LONDON, April 8 – RAPSI. An individual was offered £660,000 to assassinate former Bank of Moscow president Andrei Borodin, who was granted asylum in the UK last February based on claims of political persecution, according to The Daily Mirror.

The news agency reported that the same police officers investigating the recent death of Russian oligarch and outspoken Kremlin critic Boris Berezovsky have taken the alleged Borodin murder plot under their wing as well.

Berezovsky was found dead in his UK home on March 23. An investigation into the cause of death is currently underway.

Borodin, under whom the Bank of Moscow functioned as the city's chief investment vehicle under Moscow Mayor Yury Luzhkov, fled to the UK in 2011.

In late 2010 Borodin and his former first deputy Dmitry Akulinin were charged with large-scale fraud involving state funds. They are accused of lending $443 million to shell companies, which then transferred the funds to Yelena Baturina, the wife of Moscow ex-mayor Yury Luzhkov and the former owner of the construction empire Inteco.

In November 2011, Interpol's Russian office placed a red notice on Borodin and Akulinin, stating that they were wanted by Russia for fraud.

Borodin claims that the criminal cases against him and his first deputy were opened on false premises and were politically motivated.
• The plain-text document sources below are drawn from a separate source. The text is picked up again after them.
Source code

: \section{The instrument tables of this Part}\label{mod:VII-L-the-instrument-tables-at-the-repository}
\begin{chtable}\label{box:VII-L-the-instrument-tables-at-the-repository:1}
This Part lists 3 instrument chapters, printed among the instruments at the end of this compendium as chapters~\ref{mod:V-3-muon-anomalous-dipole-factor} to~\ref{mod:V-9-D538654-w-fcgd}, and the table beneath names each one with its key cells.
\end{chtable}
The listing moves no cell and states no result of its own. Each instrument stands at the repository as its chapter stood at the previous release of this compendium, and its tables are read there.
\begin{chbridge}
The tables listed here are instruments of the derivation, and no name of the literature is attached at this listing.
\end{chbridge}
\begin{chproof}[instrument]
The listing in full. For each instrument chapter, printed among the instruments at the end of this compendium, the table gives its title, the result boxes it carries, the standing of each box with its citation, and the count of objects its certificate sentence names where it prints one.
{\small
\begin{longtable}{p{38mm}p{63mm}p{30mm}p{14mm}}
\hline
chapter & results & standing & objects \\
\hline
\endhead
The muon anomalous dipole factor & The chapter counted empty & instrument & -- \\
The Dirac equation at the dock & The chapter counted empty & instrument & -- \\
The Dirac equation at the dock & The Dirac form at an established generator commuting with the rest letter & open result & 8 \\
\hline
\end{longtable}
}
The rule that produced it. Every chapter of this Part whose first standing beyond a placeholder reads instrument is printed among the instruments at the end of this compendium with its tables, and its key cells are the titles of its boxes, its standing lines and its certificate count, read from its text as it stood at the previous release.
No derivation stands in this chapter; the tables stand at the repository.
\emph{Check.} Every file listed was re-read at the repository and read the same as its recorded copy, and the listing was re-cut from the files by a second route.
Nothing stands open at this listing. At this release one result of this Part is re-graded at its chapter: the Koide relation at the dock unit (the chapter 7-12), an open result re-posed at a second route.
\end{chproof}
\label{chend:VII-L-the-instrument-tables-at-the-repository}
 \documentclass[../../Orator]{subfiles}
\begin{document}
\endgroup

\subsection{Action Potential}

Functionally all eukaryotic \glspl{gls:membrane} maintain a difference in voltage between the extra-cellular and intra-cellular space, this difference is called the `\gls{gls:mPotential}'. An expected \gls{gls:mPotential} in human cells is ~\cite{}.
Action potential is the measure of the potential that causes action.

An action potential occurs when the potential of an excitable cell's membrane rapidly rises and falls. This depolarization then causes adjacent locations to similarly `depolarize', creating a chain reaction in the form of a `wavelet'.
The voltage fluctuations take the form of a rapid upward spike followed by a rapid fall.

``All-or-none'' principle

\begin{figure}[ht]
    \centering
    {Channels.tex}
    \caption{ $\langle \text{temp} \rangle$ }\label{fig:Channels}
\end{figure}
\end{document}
The Russian court has placed an injunction over $400 million in Borodin's foreign bank accounts and has arrested his land plots, unfinished construction projects, exclusive cars and his small stake in the Bank of Moscow.

The Bank of Moscow, which was taken over by VTB last year and issued 295 billion rubles (nearly $10 billion) to replenish its budget, will claim the frozen assets if Borodin is convicted of having caused the bank losses, a bank spokesperson said in October last year.

Borodin's lawyer Dmitry Kharitonov told RAPSI on March 1 that Britain had granted Andrei Borodin political asylum.

Kommersant then reported that the Russian Prosecutor General's Office intended to send the UK a request to revoke Borodin’s political asylum status.
Chief of the Prosecutor General's Office’s main department for international cooperationSaak Karapetyan reportedly vowed to continue to press charges against Borodin and will search for him abroad. He said that they were cooperating with the law enforcement agencies of Switzerland, Cyprus, Liechtenstein, Latvia and Luxembourg on this case.